私は無念で仕方なかったが、しかし同時にわが子のためにジーッと私をにらみ倒したこの母親の強靭さには感心したのであった。これは神かけて誓うが、男には絶対にできない粘り強さと度胸である。
かつて私はまた同じ満員の小田急で、私とからだを押しつけ合っている若いオフィスガールが、あきらかに自分で放屁したにかかわらず、さきほどの母親と同じように私をジーッと凝視し、この責任を私にかぶせた苦い経験を持っている。
こういう強さは女のどこから来るのか。いかに人が言おうと私は女は男より弱い存在だと思っている。戦後、強くなったのは靴下と女だとか、現代の女は男よりハルカに強いなどとよく言われるが、私はああいうことばは信じない。女は女である以上、本質的に男より弱い存在であると私は確信をもち、男は女性をいたわらねばならぬと主張する一人だ。
しかし弱虫のヤブレカブレの強さというものがある。私が前に住んでいた家にドラねこがすみつき、こいつが犬に追いかけまわされているのを見たが、縁の下に追いつめられるやヤブレカブレになり、歯をむいて逆襲し、びっくりした犬は飛んで逃げていった。私は女の強さはこのドラねこのヤブレカブレの強さだと思う。
ヤブレカブレの強さ
ヤブレカブレの強さとは言いかえれば恥も外聞もない強さである。ヤブレカブレの人間ほどこわいものはない。女は男から見れば強いとは思えぬが、ヤブレカブレになるから男にはこわいのである。歯をむいたドラねこの顔、あれがいざという時の女の顔である。
女はヤブレカブレになることができる。なぜなら女性はヤブレカブレになるほか、たたかう武器がないからだ。男にくらべれば腕力だって弱いし、知能だって弱いからだ。腕力や知能が弱いから彼女たちは窮するとヤブレカブレになる。恥も外聞もすててむしゃぶりついてくるのである。男は多少は腕力も知能もあるから追いつめられても、何とかきりぬける術を考える。ヤブレカブレになるということはあまりない。
女のくそ度胸とは結局、このヤブレカブレのことである。これは文字通り本当の度胸ではなく、くそ度胸である。
ジェントルマンの深慮
私の友人がこぼしていたが、この友人の細君は夫婦げんかになると、庭にとびだし、
「御近所のみなさん、聞いてくださーい。うちの主人は、あたしをたたいたんですよ。それも三度たたいたんですよ」
そう大声で叫んだそうである。友人は恥ずかしくて、よしてくれ、オレが悪かったとあやまったそうだが、こういう行為は男には決してできない。男は女より知能もあるし社会的名誉も考えるし、虚栄心だってあるから、夫婦げんかの時に隣に助けを求めるくそ度胸はとてもない。
女は何をするかわからない。だからこわい、とは男が女にたいして意識下にばく然ともっている恐怖である。

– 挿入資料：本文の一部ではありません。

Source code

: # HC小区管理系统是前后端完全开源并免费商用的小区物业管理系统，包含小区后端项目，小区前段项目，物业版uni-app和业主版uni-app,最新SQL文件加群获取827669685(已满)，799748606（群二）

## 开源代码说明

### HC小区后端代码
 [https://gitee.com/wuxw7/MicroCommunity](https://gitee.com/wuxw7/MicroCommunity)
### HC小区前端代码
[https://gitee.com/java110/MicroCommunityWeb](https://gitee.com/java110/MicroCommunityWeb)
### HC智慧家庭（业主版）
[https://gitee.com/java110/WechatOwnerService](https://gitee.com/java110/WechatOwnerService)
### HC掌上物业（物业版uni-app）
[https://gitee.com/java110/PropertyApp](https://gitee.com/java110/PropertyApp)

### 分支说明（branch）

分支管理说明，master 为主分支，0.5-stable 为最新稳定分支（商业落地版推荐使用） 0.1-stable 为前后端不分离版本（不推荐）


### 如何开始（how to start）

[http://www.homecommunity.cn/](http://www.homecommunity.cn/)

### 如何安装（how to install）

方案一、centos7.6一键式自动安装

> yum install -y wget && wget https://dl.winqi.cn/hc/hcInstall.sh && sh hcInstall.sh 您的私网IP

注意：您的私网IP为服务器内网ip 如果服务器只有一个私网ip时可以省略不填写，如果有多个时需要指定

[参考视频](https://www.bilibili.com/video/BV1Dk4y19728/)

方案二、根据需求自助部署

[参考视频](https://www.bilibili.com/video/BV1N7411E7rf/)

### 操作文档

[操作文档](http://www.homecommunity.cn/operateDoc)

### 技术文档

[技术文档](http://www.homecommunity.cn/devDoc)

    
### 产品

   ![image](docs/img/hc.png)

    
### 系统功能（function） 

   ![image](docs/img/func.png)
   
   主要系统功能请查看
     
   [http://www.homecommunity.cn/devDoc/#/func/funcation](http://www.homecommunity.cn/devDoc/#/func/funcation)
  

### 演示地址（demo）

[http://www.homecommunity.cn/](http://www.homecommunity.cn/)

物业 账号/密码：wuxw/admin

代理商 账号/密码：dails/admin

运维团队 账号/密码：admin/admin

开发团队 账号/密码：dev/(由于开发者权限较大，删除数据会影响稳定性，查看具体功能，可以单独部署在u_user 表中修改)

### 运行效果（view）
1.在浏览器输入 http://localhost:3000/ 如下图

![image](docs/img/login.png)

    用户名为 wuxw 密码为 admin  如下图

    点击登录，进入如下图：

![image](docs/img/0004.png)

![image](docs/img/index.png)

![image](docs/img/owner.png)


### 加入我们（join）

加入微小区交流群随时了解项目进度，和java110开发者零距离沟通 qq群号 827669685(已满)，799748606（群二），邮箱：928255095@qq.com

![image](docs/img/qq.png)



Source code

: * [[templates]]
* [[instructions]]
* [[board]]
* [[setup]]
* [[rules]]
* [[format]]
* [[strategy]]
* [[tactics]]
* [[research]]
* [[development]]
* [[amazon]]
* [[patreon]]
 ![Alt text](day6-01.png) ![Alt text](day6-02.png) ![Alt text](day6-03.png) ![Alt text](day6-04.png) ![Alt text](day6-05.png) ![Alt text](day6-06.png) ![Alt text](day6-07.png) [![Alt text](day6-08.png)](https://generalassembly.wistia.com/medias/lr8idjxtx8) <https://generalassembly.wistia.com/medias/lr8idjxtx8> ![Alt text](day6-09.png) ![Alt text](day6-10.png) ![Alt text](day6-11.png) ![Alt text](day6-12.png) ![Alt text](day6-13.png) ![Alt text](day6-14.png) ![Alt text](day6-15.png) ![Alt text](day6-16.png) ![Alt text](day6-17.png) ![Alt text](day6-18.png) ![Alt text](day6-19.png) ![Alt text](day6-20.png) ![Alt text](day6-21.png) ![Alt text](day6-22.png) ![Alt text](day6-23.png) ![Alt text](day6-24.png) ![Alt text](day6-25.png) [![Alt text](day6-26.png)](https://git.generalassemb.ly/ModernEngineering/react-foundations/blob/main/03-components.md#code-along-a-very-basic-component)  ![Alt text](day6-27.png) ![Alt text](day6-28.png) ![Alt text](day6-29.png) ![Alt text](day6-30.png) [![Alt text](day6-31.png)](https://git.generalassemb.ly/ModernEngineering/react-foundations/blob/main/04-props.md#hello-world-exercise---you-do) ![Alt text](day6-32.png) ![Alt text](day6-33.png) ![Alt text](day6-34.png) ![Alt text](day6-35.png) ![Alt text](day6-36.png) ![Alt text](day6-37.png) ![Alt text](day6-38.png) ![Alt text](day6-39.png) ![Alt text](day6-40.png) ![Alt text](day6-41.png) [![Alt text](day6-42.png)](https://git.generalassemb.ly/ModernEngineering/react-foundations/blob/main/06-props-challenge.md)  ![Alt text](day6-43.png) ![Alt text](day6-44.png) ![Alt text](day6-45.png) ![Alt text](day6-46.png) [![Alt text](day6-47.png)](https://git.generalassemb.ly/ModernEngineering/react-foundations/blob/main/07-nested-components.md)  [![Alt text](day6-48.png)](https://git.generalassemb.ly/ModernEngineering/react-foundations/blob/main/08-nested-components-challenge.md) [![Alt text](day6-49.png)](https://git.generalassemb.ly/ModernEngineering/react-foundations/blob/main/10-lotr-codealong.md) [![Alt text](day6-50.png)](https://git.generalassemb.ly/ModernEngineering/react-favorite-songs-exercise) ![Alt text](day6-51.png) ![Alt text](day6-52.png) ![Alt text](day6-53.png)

だから男たるものは決して女をヤブレカブレにしてはならぬ。ヤブレカブレにならぬ以上、女はわが家のドラねこのごとく、やさしい声でニャオーと鳴き、のどをゴロゴロならしている。だが窮すればグワーッと歯をむいてむちゃくちゃをするのだ。西洋の男が女性を外見はやさしくしたり、いたわったりしたのは真心からではなく、女をヤブレカブレにしないほうが安心だという保身の策だったのである。
そういう意味でもわれわれは女をあまりいじめないほうがいい。最近、女性を罵倒して得意になっている文化人がふえたが、あれは火薬にマッチを近づけるような危険な行為である。